Today we’d like to introduce you to Ryan Skinnell.
Hi Ryan, thanks for joining us today. We’d love for you to start by introducing yourself.
I was born and raised in La Crescenta, a small burb up the hill from Glendale. I had two brothers and a sister, my mom stayed home to raise us, and my dad worked as a musician in Hollywood.
I graduated from Crescenta Valley High School in 1997 and went to college at UC Santa Barbara, where I met my future wife. After I graduated from college, I spent a few years bumming around–in Orlando, FL for a while and then in San Francisco. In 2004, I returned to the Valley to get my Master’s degree in rhetoric and composition theory at California State University, Northridge.

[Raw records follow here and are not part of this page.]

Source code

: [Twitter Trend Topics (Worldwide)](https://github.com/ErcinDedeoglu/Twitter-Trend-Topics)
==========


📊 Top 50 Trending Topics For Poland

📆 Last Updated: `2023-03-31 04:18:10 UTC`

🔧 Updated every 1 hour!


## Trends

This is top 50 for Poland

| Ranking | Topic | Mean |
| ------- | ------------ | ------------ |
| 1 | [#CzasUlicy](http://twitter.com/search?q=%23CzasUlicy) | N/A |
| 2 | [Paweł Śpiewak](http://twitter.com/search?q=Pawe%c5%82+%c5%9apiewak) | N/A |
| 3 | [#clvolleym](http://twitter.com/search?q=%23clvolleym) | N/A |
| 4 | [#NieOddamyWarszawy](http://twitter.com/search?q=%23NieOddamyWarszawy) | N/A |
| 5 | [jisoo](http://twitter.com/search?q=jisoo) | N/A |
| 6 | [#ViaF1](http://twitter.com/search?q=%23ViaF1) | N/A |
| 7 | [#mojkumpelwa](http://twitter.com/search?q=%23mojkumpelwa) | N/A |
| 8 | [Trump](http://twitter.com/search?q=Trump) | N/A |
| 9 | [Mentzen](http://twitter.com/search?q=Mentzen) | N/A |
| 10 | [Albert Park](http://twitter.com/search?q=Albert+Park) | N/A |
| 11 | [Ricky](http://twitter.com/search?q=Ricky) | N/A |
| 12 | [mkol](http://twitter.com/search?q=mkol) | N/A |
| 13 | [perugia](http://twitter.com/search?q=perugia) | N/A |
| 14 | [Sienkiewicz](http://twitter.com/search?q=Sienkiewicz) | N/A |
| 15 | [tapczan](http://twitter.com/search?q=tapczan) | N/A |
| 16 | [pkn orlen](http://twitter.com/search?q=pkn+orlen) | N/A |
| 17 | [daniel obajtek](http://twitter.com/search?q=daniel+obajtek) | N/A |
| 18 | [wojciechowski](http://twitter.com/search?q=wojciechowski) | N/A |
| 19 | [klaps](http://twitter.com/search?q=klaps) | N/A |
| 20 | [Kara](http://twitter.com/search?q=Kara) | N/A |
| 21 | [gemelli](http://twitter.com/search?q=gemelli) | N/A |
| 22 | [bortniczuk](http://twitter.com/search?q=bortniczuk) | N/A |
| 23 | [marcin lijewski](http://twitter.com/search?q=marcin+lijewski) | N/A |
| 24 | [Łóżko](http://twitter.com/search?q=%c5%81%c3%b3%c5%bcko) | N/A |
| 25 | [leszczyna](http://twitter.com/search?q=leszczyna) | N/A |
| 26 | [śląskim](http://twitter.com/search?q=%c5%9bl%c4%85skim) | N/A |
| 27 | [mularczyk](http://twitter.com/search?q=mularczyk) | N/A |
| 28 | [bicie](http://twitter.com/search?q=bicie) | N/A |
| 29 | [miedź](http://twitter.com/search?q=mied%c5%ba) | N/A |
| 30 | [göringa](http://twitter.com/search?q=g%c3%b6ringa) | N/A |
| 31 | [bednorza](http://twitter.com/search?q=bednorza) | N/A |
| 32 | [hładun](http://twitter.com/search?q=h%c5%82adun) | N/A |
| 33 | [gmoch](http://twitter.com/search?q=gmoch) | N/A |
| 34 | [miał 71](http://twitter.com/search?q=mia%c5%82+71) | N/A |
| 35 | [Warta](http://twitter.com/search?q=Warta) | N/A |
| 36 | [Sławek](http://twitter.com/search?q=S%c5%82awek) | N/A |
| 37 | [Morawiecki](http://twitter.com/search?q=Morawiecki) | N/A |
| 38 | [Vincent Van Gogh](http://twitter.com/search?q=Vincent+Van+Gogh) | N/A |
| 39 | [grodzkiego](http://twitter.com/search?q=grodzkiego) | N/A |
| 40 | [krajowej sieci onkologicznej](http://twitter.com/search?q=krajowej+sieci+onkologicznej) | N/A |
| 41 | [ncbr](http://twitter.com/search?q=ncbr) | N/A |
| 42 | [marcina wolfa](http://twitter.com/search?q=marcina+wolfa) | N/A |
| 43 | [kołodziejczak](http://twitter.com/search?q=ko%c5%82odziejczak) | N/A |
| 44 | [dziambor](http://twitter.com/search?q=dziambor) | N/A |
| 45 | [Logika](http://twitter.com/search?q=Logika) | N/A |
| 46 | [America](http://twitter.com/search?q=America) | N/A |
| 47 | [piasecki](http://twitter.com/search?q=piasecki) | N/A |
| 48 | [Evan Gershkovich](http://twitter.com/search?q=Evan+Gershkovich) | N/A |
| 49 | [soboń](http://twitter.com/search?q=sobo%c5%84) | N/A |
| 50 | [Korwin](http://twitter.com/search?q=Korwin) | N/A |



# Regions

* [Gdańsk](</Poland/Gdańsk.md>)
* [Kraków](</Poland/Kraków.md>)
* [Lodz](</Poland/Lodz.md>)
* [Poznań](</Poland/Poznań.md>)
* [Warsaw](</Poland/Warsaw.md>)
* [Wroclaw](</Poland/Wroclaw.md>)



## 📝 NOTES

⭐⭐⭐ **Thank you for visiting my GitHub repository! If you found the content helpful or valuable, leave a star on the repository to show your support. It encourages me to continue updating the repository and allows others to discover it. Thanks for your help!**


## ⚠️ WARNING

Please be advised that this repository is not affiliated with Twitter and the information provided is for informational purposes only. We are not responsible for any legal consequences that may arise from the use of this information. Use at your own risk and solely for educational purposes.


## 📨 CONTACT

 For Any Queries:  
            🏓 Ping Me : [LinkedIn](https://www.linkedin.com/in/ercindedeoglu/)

When I graduated from CSUN in 2007, I was living in Burbank with my wife and 8-month-old daughter. I finished my MA program and decided to pursue a career as a professor, my family and I picked up and left California for almost a decade. First we moved to Scottsdale, AZ, where I enrolled in a PhD program in rhetoric, composition, and linguistics at Arizona State University. After I earned my PhD, I took a job as a professor of rhetoric and writing at the University of North Texas, just north of Dallas-Fort Worth. By that time, we had a second daughter–she was 5-months-old when we left Arizona. Soon after we got settled in Texas, we had our third daughter.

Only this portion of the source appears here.